*Exercise goal*. Would you reproduce all of the entries exactly?

#### Records for the exercise

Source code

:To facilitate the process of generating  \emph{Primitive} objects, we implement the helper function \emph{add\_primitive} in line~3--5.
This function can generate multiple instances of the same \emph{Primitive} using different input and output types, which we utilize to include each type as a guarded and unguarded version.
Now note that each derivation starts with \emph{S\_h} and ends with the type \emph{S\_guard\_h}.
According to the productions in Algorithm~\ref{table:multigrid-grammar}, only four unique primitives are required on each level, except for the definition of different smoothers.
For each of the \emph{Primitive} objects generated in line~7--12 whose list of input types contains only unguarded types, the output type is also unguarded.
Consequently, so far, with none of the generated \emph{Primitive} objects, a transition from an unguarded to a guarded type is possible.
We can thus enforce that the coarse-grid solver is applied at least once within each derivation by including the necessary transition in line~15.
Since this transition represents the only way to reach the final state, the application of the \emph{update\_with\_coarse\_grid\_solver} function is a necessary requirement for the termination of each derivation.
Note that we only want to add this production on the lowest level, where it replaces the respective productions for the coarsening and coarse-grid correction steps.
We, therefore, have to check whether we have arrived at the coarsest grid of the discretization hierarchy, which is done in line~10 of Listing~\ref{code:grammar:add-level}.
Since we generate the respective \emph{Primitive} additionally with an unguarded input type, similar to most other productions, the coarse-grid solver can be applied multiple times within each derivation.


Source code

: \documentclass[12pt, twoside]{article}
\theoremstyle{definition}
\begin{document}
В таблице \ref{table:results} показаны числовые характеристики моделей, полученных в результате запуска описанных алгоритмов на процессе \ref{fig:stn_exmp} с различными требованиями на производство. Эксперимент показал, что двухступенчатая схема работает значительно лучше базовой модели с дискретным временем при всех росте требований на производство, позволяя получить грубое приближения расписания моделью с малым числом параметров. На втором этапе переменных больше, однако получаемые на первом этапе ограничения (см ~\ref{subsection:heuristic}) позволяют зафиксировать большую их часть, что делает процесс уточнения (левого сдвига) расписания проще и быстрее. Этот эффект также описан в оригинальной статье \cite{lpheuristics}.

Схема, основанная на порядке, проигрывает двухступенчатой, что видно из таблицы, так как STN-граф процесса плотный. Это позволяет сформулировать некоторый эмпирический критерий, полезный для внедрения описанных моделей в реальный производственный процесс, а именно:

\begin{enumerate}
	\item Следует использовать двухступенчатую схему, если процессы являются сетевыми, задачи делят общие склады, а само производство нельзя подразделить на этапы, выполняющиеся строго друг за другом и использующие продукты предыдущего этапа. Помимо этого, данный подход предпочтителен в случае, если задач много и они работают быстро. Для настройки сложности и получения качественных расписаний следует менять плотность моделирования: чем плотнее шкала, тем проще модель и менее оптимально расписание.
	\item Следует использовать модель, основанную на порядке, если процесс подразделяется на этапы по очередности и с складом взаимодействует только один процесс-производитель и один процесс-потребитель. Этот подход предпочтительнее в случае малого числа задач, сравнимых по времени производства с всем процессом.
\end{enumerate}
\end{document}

########

*Answer for the task*.
Source code

:To facilitate the process of generating  \emph{Primitive} objects, we implement the helper function \emph{add\_primitive} in line~3--5.
This function can generate multiple instances of the same \emph{Primitive} using different input and output types, which we utilize to include each type as a guarded and unguarded version.
Now note that each derivation starts with \emph{S\_h} and ends with the type \emph{S\_guard\_h}.
According to the productions in Algorithm~\ref{table:multigrid-grammar}, only four unique primitives are required on each level, except for the definition of different smoothers.
For each of the \emph{Primitive} objects generated in line~7--12 whose list of input types contains only unguarded types, the output type is also unguarded.
Consequently, so far, with none of the generated \emph{Primitive} objects, a transition from an unguarded to a guarded type is possible.
We can thus enforce that the coarse-grid solver is applied at least once within each derivation by including the necessary transition in line~15.
Since this transition represents the only way to reach the final state, the application of the \emph{update\_with\_coarse\_grid\_solver} function is a necessary requirement for the termination of each derivation.
Note that we only want to add this production on the lowest level, where it replaces the respective productions for the coarsening and coarse-grid correction steps.
We, therefore, have to check whether we have arrived at the coarsest grid of the discretization hierarchy, which is done in line~10 of Listing~\ref{code:grammar:add-level}.
Since we generate the respective \emph{Primitive} additionally with an unguarded input type, similar to most other productions, the coarse-grid solver can be applied multiple times within each derivation.


Source code

: \documentclass[12pt, twoside]{article}
\theoremstyle{definition}
\begin{document}
В таблице \ref{table:results} показаны числовые характеристики моделей, полученных в результате запуска описанных алгоритмов на процессе \ref{fig:stn_exmp} с различными требованиями на производство. Эксперимент показал, что двухступенчатая схема работает значительно лучше базовой модели с дискретным временем при всех росте требований на производство, позволяя получить грубое приближения расписания моделью с малым числом параметров. На втором этапе переменных больше, однако получаемые на первом этапе ограничения (см ~\ref{subsection:heuristic}) позволяют зафиксировать большую их часть, что делает процесс уточнения (левого сдвига) расписания проще и быстрее. Этот эффект также описан в оригинальной статье \cite{lpheuristics}.

Схема, основанная на порядке, проигрывает двухступенчатой, что видно из таблицы, так как STN-граф процесса плотный. Это позволяет сформулировать некоторый эмпирический критерий, полезный для внедрения описанных моделей в реальный производственный процесс, а именно:

\begin{enumerate}
	\item Следует использовать двухступенчатую схему, если процессы являются сетевыми, задачи делят общие склады, а само производство нельзя подразделить на этапы, выполняющиеся строго друг за другом и использующие продукты предыдущего этапа. Помимо этого, данный подход предпочтителен в случае, если задач много и они работают быстро. Для настройки сложности и получения качественных расписаний следует менять плотность моделирования: чем плотнее шкала, тем проще модель и менее оптимально расписание.
	\item Следует использовать модель, основанную на порядке, если процесс подразделяется на этапы по очередности и с складом взаимодействует только один процесс-производитель и один процесс-потребитель. Этот подход предпочтительнее в случае малого числа задач, сравнимых по времени производства с всем процессом.
\end{enumerate}
\end{document}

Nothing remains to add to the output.